▸ **Exercise objective**:
Each line in the entries below that holds the word "defaults" belongs in the answer.

▸ **Dataset entries**:
◇ ◇ ◇
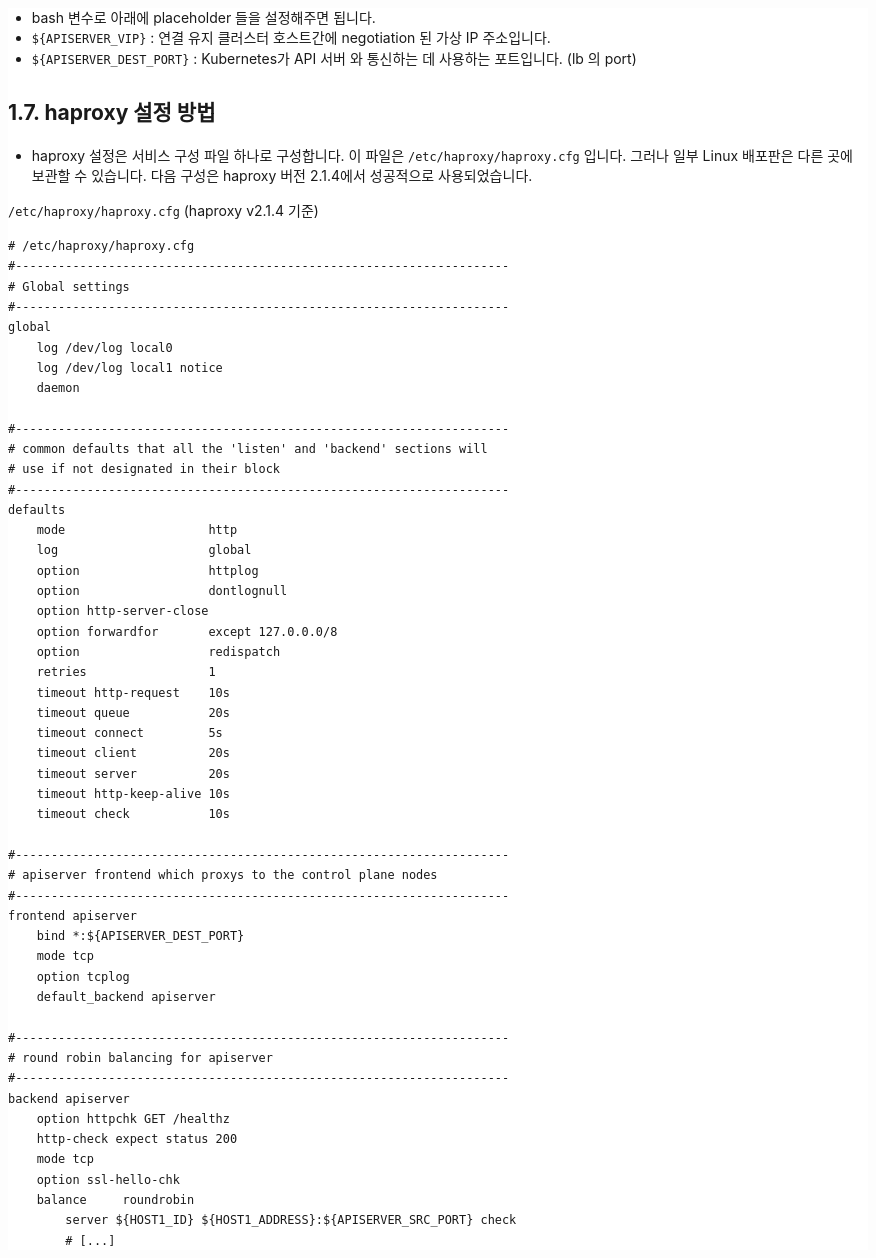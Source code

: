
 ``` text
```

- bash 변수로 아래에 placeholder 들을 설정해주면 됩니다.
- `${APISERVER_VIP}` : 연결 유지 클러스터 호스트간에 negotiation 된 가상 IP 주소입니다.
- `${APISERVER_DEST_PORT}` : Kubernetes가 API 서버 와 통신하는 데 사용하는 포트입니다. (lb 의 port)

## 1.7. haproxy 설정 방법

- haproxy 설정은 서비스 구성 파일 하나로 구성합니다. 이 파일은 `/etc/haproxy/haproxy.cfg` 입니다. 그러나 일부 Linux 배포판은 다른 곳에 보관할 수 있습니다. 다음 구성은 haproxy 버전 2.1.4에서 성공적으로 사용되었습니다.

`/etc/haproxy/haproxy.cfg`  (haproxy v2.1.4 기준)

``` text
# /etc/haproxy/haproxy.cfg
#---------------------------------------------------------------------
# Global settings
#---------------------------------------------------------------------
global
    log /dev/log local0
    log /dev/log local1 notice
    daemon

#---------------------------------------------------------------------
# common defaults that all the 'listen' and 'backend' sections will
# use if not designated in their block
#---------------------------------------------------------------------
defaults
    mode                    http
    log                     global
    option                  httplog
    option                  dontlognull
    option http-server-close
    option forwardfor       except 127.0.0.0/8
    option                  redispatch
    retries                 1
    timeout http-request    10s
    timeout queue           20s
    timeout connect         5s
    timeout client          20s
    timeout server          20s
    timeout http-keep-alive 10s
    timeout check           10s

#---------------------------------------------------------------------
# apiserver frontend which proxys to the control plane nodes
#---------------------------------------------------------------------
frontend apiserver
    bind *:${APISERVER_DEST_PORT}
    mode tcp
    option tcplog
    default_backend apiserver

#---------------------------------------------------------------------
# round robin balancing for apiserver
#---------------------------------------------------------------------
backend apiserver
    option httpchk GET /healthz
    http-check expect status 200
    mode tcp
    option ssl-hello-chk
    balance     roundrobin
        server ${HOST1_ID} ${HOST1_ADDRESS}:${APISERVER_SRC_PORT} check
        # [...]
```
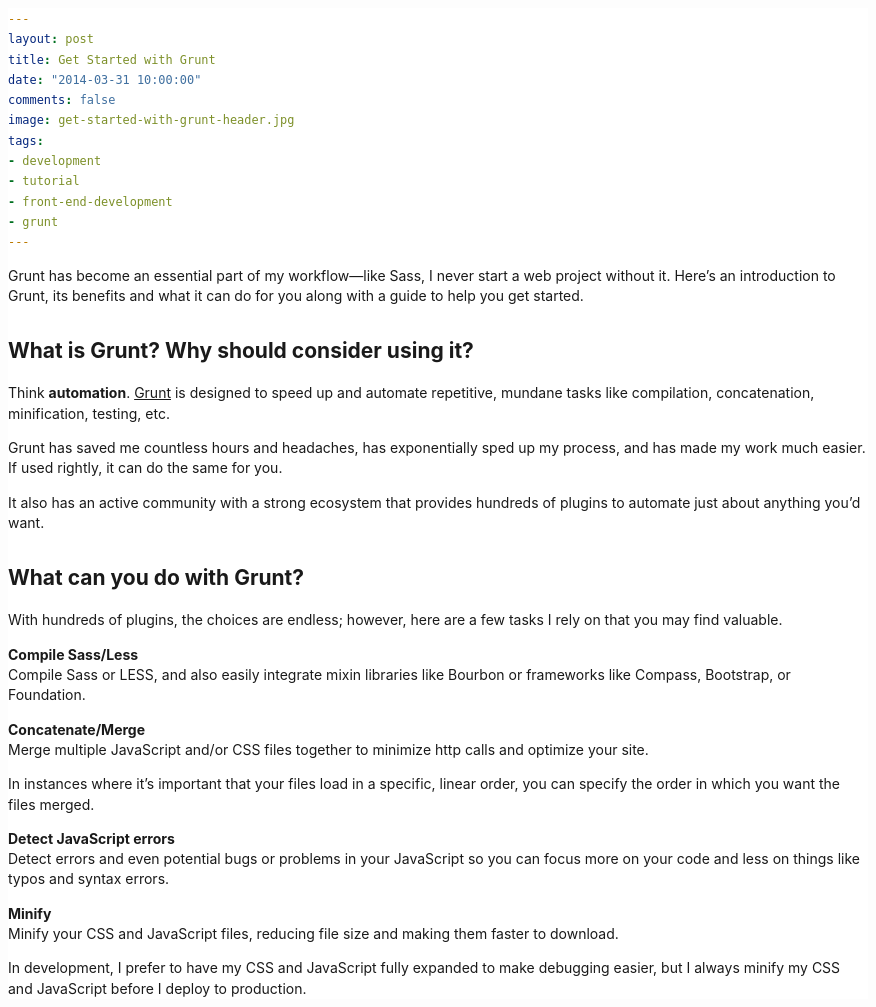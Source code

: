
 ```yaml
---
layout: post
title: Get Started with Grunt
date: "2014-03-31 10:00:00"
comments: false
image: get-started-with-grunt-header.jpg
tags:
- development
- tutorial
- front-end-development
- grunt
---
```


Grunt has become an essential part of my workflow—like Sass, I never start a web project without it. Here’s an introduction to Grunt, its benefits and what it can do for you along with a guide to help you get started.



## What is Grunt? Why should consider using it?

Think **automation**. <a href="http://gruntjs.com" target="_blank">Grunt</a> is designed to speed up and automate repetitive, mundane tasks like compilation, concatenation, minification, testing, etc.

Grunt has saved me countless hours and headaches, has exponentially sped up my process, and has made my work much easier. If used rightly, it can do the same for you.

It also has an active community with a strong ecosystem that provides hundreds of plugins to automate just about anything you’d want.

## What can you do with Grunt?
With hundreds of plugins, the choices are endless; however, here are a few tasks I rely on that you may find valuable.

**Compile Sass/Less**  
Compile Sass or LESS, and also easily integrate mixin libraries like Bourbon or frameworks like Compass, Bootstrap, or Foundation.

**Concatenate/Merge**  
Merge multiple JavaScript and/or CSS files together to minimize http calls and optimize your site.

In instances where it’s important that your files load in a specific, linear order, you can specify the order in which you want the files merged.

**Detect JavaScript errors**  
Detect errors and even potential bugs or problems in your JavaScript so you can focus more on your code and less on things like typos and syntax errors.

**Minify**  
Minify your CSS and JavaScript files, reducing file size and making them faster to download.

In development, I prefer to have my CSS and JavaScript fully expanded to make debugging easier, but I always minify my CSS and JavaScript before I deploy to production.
◇ ◇ ◇
▸ **Your solution**:
# common defaults that all the 'listen' and 'backend' sections will
defaults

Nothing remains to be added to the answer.